Exercise requirements -
In how many lines of the records does the word "chest" appear? Reply with the number and nothing else.

[Collection entries]
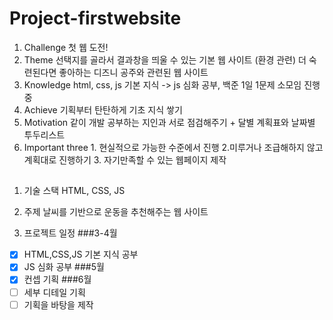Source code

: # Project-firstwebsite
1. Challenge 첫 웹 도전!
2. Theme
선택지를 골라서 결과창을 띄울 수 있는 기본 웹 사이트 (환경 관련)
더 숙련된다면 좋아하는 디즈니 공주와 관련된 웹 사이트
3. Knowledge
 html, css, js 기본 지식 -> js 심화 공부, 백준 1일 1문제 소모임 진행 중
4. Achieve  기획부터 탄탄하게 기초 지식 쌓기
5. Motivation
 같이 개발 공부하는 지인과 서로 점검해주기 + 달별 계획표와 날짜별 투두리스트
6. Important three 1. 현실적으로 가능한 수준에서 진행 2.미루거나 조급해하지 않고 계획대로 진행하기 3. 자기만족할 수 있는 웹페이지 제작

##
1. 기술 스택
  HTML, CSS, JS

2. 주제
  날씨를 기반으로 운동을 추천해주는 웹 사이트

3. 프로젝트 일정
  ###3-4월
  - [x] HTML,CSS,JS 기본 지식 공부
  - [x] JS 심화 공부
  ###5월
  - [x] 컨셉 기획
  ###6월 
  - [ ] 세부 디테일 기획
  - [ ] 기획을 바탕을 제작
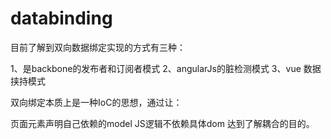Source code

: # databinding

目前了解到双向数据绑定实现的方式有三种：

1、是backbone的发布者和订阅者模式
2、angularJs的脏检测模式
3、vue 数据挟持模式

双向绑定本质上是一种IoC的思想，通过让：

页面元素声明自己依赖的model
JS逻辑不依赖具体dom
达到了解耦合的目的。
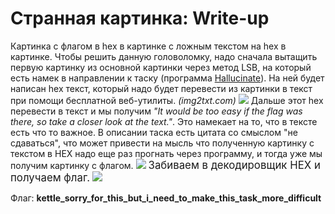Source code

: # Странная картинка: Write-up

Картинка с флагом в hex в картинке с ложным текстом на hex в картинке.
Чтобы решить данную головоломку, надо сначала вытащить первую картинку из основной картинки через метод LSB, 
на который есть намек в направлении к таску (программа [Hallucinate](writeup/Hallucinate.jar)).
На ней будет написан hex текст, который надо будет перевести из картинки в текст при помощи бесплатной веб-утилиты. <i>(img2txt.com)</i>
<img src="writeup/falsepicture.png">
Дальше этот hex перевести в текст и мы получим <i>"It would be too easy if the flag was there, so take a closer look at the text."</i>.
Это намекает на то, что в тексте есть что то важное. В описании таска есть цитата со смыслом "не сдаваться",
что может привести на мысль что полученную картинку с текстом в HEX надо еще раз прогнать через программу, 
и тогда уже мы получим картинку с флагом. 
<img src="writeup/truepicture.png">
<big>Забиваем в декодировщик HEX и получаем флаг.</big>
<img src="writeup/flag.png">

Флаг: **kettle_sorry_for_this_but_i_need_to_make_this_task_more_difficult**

---

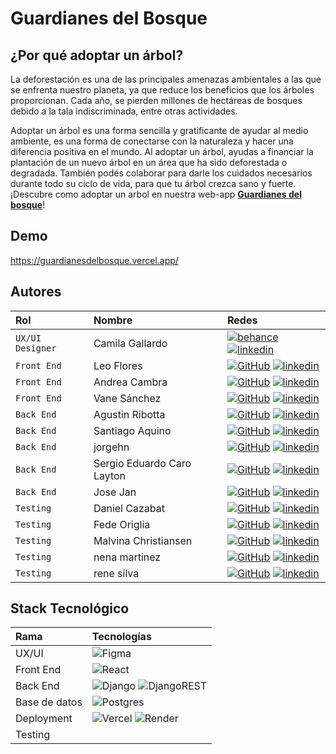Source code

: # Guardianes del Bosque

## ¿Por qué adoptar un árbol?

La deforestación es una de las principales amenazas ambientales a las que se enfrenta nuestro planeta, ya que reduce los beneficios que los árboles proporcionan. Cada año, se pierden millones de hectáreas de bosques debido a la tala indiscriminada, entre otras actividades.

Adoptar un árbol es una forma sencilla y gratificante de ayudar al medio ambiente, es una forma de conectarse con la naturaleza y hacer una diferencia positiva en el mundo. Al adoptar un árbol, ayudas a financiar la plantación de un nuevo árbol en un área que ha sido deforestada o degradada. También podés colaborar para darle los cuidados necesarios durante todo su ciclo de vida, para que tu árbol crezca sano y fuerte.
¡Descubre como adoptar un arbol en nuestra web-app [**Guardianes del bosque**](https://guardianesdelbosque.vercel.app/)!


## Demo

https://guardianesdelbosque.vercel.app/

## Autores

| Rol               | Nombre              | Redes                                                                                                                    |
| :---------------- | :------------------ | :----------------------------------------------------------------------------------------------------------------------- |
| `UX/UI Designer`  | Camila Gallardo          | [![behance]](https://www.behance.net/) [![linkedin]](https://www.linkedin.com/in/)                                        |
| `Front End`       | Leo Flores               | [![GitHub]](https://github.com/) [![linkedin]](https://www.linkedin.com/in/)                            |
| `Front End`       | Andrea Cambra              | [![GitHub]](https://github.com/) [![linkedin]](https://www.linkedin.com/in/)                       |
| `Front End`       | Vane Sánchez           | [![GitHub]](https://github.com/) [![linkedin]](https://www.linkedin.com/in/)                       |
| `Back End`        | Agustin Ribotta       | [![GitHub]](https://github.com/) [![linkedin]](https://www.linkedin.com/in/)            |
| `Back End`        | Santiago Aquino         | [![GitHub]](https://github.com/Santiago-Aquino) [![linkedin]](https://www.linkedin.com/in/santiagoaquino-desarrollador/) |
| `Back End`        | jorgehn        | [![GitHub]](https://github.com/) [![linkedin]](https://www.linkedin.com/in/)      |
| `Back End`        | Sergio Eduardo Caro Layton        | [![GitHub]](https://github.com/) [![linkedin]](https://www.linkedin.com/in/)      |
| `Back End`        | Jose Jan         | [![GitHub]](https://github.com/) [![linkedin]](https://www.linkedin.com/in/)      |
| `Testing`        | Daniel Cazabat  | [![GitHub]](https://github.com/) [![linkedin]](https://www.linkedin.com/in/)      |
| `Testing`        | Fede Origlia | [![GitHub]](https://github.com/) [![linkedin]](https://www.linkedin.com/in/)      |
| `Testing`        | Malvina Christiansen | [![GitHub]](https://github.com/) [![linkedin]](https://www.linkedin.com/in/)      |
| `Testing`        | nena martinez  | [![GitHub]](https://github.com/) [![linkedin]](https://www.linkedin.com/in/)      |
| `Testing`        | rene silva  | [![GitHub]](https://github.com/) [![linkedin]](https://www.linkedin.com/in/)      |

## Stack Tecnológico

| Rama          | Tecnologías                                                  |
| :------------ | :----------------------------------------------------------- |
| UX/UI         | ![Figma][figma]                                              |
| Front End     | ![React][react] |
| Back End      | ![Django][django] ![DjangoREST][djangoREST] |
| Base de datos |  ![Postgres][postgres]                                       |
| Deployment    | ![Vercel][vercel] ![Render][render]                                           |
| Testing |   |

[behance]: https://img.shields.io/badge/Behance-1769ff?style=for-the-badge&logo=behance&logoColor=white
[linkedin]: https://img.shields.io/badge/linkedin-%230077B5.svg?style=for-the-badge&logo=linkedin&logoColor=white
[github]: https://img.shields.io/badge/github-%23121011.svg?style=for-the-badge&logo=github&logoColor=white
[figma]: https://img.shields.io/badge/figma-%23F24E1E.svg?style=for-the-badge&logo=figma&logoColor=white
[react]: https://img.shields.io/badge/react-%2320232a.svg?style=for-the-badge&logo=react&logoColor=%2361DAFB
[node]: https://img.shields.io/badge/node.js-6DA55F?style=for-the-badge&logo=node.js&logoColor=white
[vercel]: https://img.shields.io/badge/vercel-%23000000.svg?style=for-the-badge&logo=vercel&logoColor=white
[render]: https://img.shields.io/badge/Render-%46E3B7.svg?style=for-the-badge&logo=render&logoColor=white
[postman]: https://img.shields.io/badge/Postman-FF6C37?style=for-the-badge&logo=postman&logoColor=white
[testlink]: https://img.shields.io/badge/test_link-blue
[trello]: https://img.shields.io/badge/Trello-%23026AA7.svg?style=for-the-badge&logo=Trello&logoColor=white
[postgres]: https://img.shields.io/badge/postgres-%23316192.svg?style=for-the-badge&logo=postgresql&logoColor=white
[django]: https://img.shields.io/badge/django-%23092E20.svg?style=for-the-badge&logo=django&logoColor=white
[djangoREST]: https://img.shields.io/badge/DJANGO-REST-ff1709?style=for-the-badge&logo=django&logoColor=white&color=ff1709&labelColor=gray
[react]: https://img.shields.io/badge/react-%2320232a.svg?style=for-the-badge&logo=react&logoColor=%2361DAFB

...

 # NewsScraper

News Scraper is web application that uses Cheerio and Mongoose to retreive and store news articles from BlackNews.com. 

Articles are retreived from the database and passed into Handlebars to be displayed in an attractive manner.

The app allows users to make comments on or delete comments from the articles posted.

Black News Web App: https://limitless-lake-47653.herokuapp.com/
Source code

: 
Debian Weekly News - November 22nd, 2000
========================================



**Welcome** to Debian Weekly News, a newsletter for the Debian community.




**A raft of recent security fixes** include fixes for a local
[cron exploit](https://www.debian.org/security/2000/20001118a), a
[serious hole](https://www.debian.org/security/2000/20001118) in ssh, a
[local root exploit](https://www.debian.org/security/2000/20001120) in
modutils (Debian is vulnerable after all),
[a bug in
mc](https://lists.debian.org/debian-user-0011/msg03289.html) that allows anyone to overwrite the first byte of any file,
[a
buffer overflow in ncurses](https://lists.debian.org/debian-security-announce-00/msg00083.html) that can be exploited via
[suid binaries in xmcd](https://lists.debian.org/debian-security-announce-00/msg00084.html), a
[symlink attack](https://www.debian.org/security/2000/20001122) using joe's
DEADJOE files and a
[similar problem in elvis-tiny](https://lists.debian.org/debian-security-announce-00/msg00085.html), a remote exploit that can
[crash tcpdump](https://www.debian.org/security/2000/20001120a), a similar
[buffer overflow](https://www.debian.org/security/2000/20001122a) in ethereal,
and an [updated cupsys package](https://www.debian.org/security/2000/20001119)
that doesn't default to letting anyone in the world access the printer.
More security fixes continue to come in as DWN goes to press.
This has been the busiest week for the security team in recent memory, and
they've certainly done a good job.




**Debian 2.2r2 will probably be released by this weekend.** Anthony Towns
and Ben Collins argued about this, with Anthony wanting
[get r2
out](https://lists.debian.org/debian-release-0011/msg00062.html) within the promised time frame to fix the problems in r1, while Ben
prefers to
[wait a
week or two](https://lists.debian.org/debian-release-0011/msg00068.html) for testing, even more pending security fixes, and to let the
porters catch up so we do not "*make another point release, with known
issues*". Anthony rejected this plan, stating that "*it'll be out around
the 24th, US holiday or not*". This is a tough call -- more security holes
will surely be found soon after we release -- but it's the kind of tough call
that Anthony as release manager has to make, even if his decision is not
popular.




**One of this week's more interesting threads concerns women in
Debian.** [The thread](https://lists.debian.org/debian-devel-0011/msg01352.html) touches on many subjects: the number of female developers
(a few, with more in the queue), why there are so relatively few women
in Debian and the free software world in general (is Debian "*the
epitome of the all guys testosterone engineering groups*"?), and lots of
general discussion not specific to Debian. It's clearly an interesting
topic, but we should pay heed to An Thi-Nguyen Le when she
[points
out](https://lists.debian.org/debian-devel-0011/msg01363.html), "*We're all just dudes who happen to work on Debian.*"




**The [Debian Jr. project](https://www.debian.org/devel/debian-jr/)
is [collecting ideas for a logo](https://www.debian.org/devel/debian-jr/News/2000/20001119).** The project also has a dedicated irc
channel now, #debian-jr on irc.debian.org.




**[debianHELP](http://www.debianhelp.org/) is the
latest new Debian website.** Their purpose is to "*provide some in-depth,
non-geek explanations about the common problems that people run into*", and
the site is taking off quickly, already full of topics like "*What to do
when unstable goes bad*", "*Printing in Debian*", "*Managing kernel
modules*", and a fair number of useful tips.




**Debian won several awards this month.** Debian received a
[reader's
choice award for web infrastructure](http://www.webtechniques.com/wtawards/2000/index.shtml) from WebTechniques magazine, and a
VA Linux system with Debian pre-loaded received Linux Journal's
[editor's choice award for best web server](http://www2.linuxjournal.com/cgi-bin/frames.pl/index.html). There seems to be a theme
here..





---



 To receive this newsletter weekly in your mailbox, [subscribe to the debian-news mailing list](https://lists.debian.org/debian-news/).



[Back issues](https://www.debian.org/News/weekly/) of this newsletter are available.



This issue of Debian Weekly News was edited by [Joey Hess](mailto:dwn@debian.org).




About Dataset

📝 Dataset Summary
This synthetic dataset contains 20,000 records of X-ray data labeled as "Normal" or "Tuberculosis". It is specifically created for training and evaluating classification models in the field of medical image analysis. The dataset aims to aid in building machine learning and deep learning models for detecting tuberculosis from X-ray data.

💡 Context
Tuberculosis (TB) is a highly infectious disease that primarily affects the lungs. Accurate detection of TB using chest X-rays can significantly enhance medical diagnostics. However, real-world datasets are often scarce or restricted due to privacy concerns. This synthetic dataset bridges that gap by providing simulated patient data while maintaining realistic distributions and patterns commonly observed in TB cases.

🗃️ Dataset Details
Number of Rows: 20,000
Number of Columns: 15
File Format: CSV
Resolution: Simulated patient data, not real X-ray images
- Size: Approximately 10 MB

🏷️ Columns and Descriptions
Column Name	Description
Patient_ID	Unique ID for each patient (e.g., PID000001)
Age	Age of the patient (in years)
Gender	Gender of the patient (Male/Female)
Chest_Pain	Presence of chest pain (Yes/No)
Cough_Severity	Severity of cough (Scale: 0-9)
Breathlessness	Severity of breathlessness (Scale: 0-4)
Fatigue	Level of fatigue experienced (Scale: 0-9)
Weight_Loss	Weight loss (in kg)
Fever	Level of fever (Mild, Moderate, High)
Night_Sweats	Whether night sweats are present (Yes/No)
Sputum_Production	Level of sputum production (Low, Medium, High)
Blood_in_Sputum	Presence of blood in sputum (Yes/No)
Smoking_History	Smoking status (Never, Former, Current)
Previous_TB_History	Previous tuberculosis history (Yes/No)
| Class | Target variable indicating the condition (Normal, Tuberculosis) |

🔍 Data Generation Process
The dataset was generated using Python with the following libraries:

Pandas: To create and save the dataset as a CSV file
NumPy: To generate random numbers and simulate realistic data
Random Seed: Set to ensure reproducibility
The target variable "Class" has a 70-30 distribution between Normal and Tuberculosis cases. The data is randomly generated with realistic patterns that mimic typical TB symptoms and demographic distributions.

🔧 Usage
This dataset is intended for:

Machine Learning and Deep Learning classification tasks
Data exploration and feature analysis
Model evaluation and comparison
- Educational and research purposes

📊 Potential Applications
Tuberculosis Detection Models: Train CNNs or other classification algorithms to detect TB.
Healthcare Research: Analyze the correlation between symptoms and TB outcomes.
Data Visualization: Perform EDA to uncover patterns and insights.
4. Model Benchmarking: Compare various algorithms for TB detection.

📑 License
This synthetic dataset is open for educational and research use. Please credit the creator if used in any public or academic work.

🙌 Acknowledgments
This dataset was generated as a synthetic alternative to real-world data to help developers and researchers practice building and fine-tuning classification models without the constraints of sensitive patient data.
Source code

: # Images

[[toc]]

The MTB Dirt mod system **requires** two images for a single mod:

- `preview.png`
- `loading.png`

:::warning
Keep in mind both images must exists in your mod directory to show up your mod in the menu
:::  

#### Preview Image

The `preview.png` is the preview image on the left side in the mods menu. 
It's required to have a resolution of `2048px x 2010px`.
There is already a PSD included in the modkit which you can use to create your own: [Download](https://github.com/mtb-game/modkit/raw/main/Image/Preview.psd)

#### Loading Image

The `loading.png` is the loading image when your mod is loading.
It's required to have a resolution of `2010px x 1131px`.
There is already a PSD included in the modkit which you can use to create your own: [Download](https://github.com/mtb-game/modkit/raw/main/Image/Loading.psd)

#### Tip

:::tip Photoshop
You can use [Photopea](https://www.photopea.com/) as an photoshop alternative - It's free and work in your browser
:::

Written solution -
2